I've just enjoyed my second metro-crippling blizzard of this young winter of 2010-11. This one, billed as the blizzard of the decade, has just left cocksure Boston speechless.

It's been an opportunity for me to try on, once more, the baggy coat of acceptance, a garment whose fit depends on not its own but the wearer's measure.

I'd spent Christmas with my daughter and her family at the home of her in-laws in Maine. My flight home from Boston was scheduled to leave Monday afternoon. When I heard the storm was plowing its way up the coast, I decided to drive down Sunday and beat the monster.

I chose not to fear nor curse the uncertainty, but to look deeply into it, marveling at the darkness of so much white.

The strategy didn't work. By the time I hit Portland, I was right in the face of the blizzard. Crawling down I-95, I felt as much as steered my way through the whiteout, nudged by gusting crosswinds.
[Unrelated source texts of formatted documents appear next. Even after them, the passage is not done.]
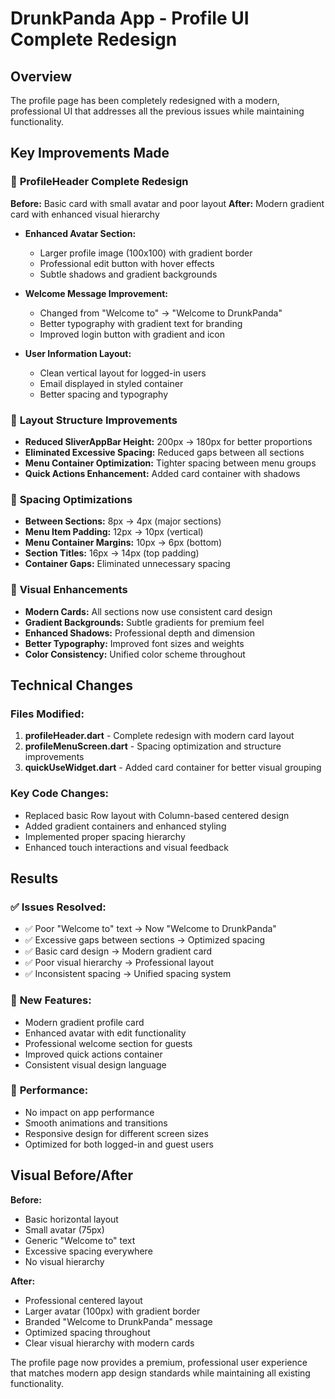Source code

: # DrunkPanda App - Profile UI Complete Redesign

## Overview
The profile page has been completely redesigned with a modern, professional UI that addresses all the previous issues while maintaining functionality.

## Key Improvements Made

### 🎨 **ProfileHeader Complete Redesign**
**Before:** Basic card with small avatar and poor layout
**After:** Modern gradient card with enhanced visual hierarchy

- **Enhanced Avatar Section:**
  - Larger profile image (100x100) with gradient border
  - Professional edit button with hover effects
  - Subtle shadows and gradient backgrounds
  
- **Welcome Message Improvement:**
  - Changed from "Welcome to" → "Welcome to DrunkPanda"
  - Better typography with gradient text for branding
  - Improved login button with gradient and icon

- **User Information Layout:**
  - Clean vertical layout for logged-in users
  - Email displayed in styled container
  - Better spacing and typography

### 📱 **Layout Structure Improvements**
- **Reduced SliverAppBar Height:** 200px → 180px for better proportions
- **Eliminated Excessive Spacing:** Reduced gaps between all sections
- **Menu Container Optimization:** Tighter spacing between menu groups
- **Quick Actions Enhancement:** Added card container with shadows

### 🎯 **Spacing Optimizations**
- **Between Sections:** 8px → 4px (major sections)
- **Menu Item Padding:** 12px → 10px (vertical)
- **Menu Container Margins:** 10px → 6px (bottom)
- **Section Titles:** 16px → 14px (top padding)
- **Container Gaps:** Eliminated unnecessary spacing

### 🎪 **Visual Enhancements**
- **Modern Cards:** All sections now use consistent card design
- **Gradient Backgrounds:** Subtle gradients for premium feel
- **Enhanced Shadows:** Professional depth and dimension
- **Better Typography:** Improved font sizes and weights
- **Color Consistency:** Unified color scheme throughout

## Technical Changes

### Files Modified:
1. **profileHeader.dart** - Complete redesign with modern card layout
2. **profileMenuScreen.dart** - Spacing optimization and structure improvements
3. **quickUseWidget.dart** - Added card container for better visual grouping

### Key Code Changes:
- Replaced basic Row layout with Column-based centered design
- Added gradient containers and enhanced styling
- Implemented proper spacing hierarchy
- Enhanced touch interactions and visual feedback

## Results

### ✅ **Issues Resolved:**
- ✅ Poor "Welcome to" text → Now "Welcome to DrunkPanda"
- ✅ Excessive gaps between sections → Optimized spacing
- ✅ Basic card design → Modern gradient card
- ✅ Poor visual hierarchy → Professional layout
- ✅ Inconsistent spacing → Unified spacing system

### 🎯 **New Features:**
- Modern gradient profile card
- Enhanced avatar with edit functionality
- Professional welcome section for guests
- Improved quick actions container
- Consistent visual design language

### 📱 **Performance:**
- No impact on app performance
- Smooth animations and transitions
- Responsive design for different screen sizes
- Optimized for both logged-in and guest users

## Visual Before/After

**Before:**
- Basic horizontal layout
- Small avatar (75px)
- Generic "Welcome to" text
- Excessive spacing everywhere
- No visual hierarchy

**After:**
- Professional centered layout
- Larger avatar (100px) with gradient border
- Branded "Welcome to DrunkPanda" message
- Optimized spacing throughout
- Clear visual hierarchy with modern cards

The profile page now provides a premium, professional user experience that matches modern app design standards while maintaining all existing functionality.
The ghostly tail lights of the semi in front of me became my guide and my meditation. I chose not to fear nor curse the uncertainty, but to look deeply into it, marveling at the darkness of so much white.

Monday morning, safe at my daughter's home in Boston, my reverie lapsed into frustration when Delta told me they wouldn't rebook that afternoon's canceled flights until Thursday or Friday, even though I knew thousands of people would be taking off from Logan Tuesday. The bile of indignation welled in my throat when the agent implied that, by not being willing to consider an alternate airport for departure—like Philadelphia—I was being inflexible. I was getting angry and I didn't like it.

I swallowed hard, trying to unclench my right to be in control. I told the woman I realized this wasn't her fault and hung up. I considered whether this was any more a personal affront than the blizzard itself had been. I realized the situation simply was what it was, that, in fact, it was no more or less than exactly what it was meant to be. I made up my mind I would enjoy it.

I realized the situation was no more or less than exactly what it was meant to be.

With this conversion from combatant to observer, I found my fate curiously changed. My very next try—this time unencumbered by expectation—rewarded me with a new flight where none had been available just minutes before, a flight not on Thursday or Friday, but Wednesday.

What I could easily have seen as an ordeal, I've embraced as a bonus, an unexpected two-day extension of my Christmas vacation. I've marveled at the beauty of all this snow. Though my daughter's still in Maine, I've enjoyed spending time in her lovely home. I've bonded with Cleo, her cat. I've read, watched a good movie and slept late. I've walked her daily route into town and enjoyed a leisurely latte at her favorite coffee shop, sitting next to the display of her handcrafts on the wall. And I've discovered that an extended texting conversation with her, despite— or perhaps because of—the sparing choices of words and abbreviations, can be warm and witty.

And I've written this. This too is a wonderful gift, a gift that derives from nothing more than the way things fall and swirl, like so many exquisite snowflakes, in this matrix where intention, acceptance and possibility intersect.